SecurityWorldMarket

04/03/2007

COE Group announces unaudited results for the six months ended 31 December 2006

Leeds, UK

Terrorism, surveillance and a demand for cost improvements in surveillance continue to drive innovation which plays to COE's strengths. The directors are optimistic that the group is increasingly well positioned in an exciting market.

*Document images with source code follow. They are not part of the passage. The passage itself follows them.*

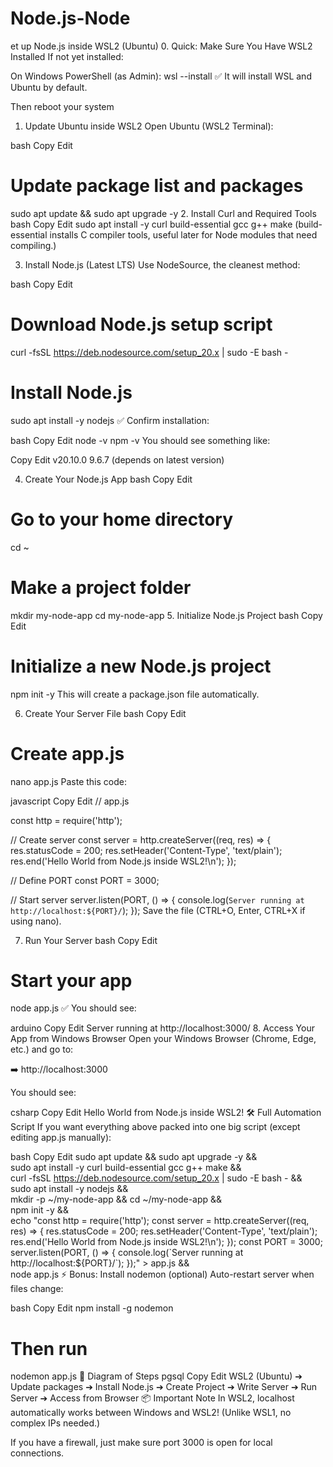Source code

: # Node.js-Node
et up Node.js inside WSL2 (Ubuntu)
0. Quick: Make Sure You Have WSL2 Installed
If not yet installed:

On Windows PowerShell (as Admin):
wsl --install
✅ It will install WSL and Ubuntu by default.

Then reboot your system
1. Update Ubuntu inside WSL2
Open Ubuntu (WSL2 Terminal):

bash
Copy
Edit
# Update package list and packages
sudo apt update && sudo apt upgrade -y
2. Install Curl and Required Tools
bash
Copy
Edit
sudo apt install -y curl build-essential gcc g++ make
(build-essential installs C compiler tools, useful later for Node modules that need compiling.)

3. Install Node.js (Latest LTS)
Use NodeSource, the cleanest method:

bash
Copy
Edit
# Download Node.js setup script
curl -fsSL https://deb.nodesource.com/setup_20.x | sudo -E bash -

# Install Node.js
sudo apt install -y nodejs
✅ Confirm installation:

bash
Copy
Edit
node -v
npm -v
You should see something like:

Copy
Edit
v20.10.0
9.6.7
(depends on latest version)

4. Create Your Node.js App
bash
Copy
Edit
# Go to your home directory
cd ~

# Make a project folder
mkdir my-node-app
cd my-node-app
5. Initialize Node.js Project
bash
Copy
Edit
# Initialize a new Node.js project
npm init -y
This will create a package.json file automatically.

6. Create Your Server File
bash
Copy
Edit
# Create app.js
nano app.js
Paste this code:

javascript
Copy
Edit
// app.js

const http = require('http');

// Create server
const server = http.createServer((req, res) => {
  res.statusCode = 200;
  res.setHeader('Content-Type', 'text/plain');
  res.end('Hello World from Node.js inside WSL2!\n');
});

// Define PORT
const PORT = 3000;

// Start server
server.listen(PORT, () => {
  console.log(`Server running at http://localhost:${PORT}/`);
});
Save the file (CTRL+O, Enter, CTRL+X if using nano).

7. Run Your Server
bash
Copy
Edit
# Start your app
node app.js
✅ You should see:

arduino
Copy
Edit
Server running at http://localhost:3000/
8. Access Your App from Windows Browser
Open your Windows Browser (Chrome, Edge, etc.) and go to:

➡️ http://localhost:3000

You should see:

csharp
Copy
Edit
Hello World from Node.js inside WSL2!
🛠 Full Automation Script
If you want everything above packed into one big script (except editing app.js manually):

bash
Copy
Edit
sudo apt update && sudo apt upgrade -y && \
sudo apt install -y curl build-essential gcc g++ make && \
curl -fsSL https://deb.nodesource.com/setup_20.x | sudo -E bash - && \
sudo apt install -y nodejs && \
mkdir -p ~/my-node-app && cd ~/my-node-app && \
npm init -y && \
echo "const http = require('http'); const server = http.createServer((req, res) => { res.statusCode = 200; res.setHeader('Content-Type', 'text/plain'); res.end('Hello World from Node.js inside WSL2!\\n'); }); const PORT = 3000; server.listen(PORT, () => { console.log(\`Server running at http://localhost:\${PORT}/\`); });" > app.js && \
node app.js
⚡ Bonus: Install nodemon (optional)
Auto-restart server when files change:

bash
Copy
Edit
npm install -g nodemon

# Then run
nodemon app.js
🚀 Diagram of Steps
pgsql
Copy
Edit
WSL2 (Ubuntu) ➔ Update packages ➔ Install Node.js ➔ Create Project ➔ Write Server ➔ Run Server ➔ Access from Browser
📦 Important Note
In WSL2, localhost automatically works between Windows and WSL2! (Unlike WSL1, no complex IPs needed.)

If you have a firewall, just make sure port 3000 is open for local connections.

Commenting on the group's interim results, Stephen Allott, chairman of COE Group, says "The turnaround led by the CEO, Andrew Wallace, is starting to deliver solid progress and significant improvements have been shown over the last year on turnover, gross margin and overheads. The balance sheet has been transformed and strengthened by reduction in debt, sale of non-core assets and equity issuance. I am particularly pleased to see a return to profitability based on operational improvements and balance sheet restructuring".

Highlights

- Profit before tax £220,000 (2006: £1.1 million loss)
- Turnover £2.48 million (2006: £1.63 million (52%))
- Gross margin 42.5% (2006: 41.1%)
- Overheads of £1.2 million (2006: £1.8 million (-31%))
- Operating loss reduced to £159,000, (2006: £1.1 million loss (-85%))
- Freehold building sold for £1.425 million resulting in £369,000 profit on disposal
- Net debt £150,000 at 31 December 2006 reduced from £2.0 million at 31 December 2005
- New board in place
- Continuing investments in sales staff and new products.